As the sunset enveloped Kabul on a recent summer evening, two neighbours blurted out insults at each other over access to a rapidly vanishing resource: water.
"You come with four canisters and you cut the line," Aman Karimi hissed at a woman as he snatched a hose from her hands and filled his own buckets from a mosque's tap. "It's my turn, and it's my right."
Kabul is running dry, withered by scarcer rainfalls and snow melts and drained by unregulated wells. It has become so dry that its six million people could be without water by 2030 — and are now fighting about it.
Its water reserves are emptying nearly twice as quickly as they are getting replenished.
The Taliban administration, short of cash, has so far been unable to bring water from nearby dams and rivers to the choking city.
Now, Kabul risks becoming the first modern capital to be depleted of underground water reserves, the non-profit Mercy Corps warned in a recent report.
"We are increasingly fighting because water is like gold for us," Karimi said, as he pushed a wheelbarrow filled with 151 litres of water that his family of five would use for cooking, washing and drinking.
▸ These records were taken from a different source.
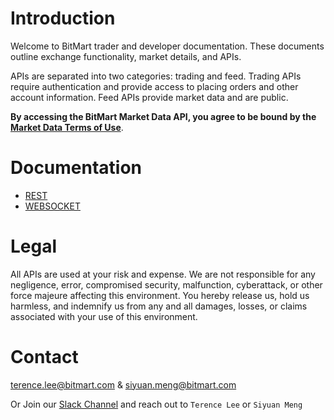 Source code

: # Introduction

Welcome to BitMart trader and developer documentation. These documents outline exchange functionality, market details, and APIs.

APIs are separated into two categories: trading and feed. Trading APIs require authentication and provide access to placing orders and other account information. Feed APIs provide market data and are public.

**By accessing the BitMart Market Data API, you agree to be bound by the** [**Market Data Terms of Use**](https://support.bitmart.com/hc/en-us/articles/115004890354-Terms-of-Use).



# Documentation

* [REST](REST.md)
* [WEBSOCKET](WEBSOCKET.md)


# Legal

All APIs are used at your risk and expense. We are not responsible for any negligence, error, compromised security, malfunction, cyberattack, or other force majeure affecting this environment. You hereby release us, hold us harmless, and indemnify us from any and all damages, losses, or claims associated with your use of this environment.

# Contact

terence.lee@bitmart.com & siyuan.meng@bitmart.com

Or Join our
[Slack Channel](https://join.slack.com/t/bitmart-business/shared_invite/enQtMzg0MjA5MDI1NTI0LTc4MGY2ODMxZWM3ZTc5NzI4M2ZlNTk0ZWZkZjEyYjFlYzNkNTc5MTNmMmRhMGNjMWI1Mzk1MmE4MTZhMjQzYzY) and reach out to `Terence Lee` or `Siyuan Meng`
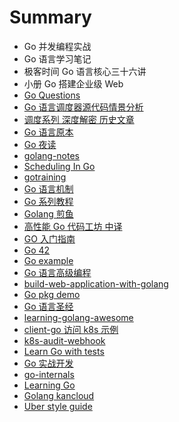 # Summary

- Go 并发编程实战
- Go 语言学习笔记
- 极客时间 Go 语言核心三十六讲
- 小册 Go 搭建企业级 Web
- [Go Questions](https://github.com/qcrao/Go-Questions)
- [Go 语言调度器源代码情景分析](http://mp.weixin.qq.com/mp/homepage?__biz=MzU1OTg5NDkzOA==&hid=1&sn=8fc2b63f53559bc0cee292ce629c4788&scene=18#wechat_redirect)
- [调度系列 深度解密 历史文章](http://mp.weixin.qq.com/mp/homepage?__biz=MjM5MDUwNTQwMQ==&hid=1&sn=e47afe02b972f5296e1e3073982cf1b6&scene=18#wechat_redirect)
- [Go 语言原本](https://changkun.de/golang/)
- [Go 夜读](https://github.com/developer-learning/reading-go)
- [golang-notes](https://github.com/cch123/golang-notes)
- [Scheduling In Go](https://www.jianshu.com/p/c38a22d8f913)
- [gotraining](https://github.com/ardanlabs/gotraining/tree/master/topics/go)
- [Go 语言机制](https://studygolang.com/subject/74)
- [Go 系列教程](https://studygolang.com/subject/2)
- [Golang 煎鱼](https://github.com/EDDYCJY/blog)
- [高性能 Go 代码工坊 中译](https://www.yuque.com/ksco/uiondt)
- [GO 入门指南](https://github.com/Unknwon/the-way-to-go_ZH_CN)
- [Go 42](https://github.com/ffhelicopter/Go42)
- [Go example](https://github.com/polaris1119/The-Golang-Standard-Library-by-Example)
- [Go 语言高级编程](https://chai2010.gitbooks.io/advanced-go-programming-book/content/)
- [build-web-application-with-golang](https://github.com/astaxie/build-web-application-with-golang)
- [Go pkg demo](https://github.com/astaxie/gopkg)
- [Go 语言圣经](https://docs.hacknode.org/gopl-zh/index.html)
- [learning-golang-awesome](https://github.com/yangwenmai/learning-golang)
- [client-go 访问 k8s 示例](https://github.com/owenliang/k8s-client-go)
- [k8s-audit-webhook](https://github.com/gosoon/k8s-audit-webhook)
- [Learn Go with tests](https://github.com/quii/learn-go-with-tests)
- [Go 实战开发](https://github.com/astaxie/go-best-practice)
- [go-internals](https://github.com/go-internals-cn/go-internals)
- [Learning Go](https://github.com/mikespook/Learning-Go-zh-cn)
- [Golang kancloud](https://www.kancloud.cn/uvohp5na133/golang/933968)
- [Uber style guide](https://github.com/xxjwxc/uber_go_guide_cn)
Karimi, a tailor, said they recently moved into a new home because of skyrocketing housing prices, but the new one doesn't have running water.
Kabul, surrounded by snowy mountains and crossed by three rivers, had never been known as a dry city.
But while its population has grown roughly sixfold over the past 25 years, no decent water management system has been put in place to bring water from other sources or to regulate underground extraction from greenhouses, factories and residential buildings that are mushrooming across the city.
Water supply is a critical issue across Afghanistan. At least 700,000 Afghans are displaced every year because of climate change, primarily droughts, according to the United Nations.
One third of Afghanistan's 42 million people don't have access to clean drinking water.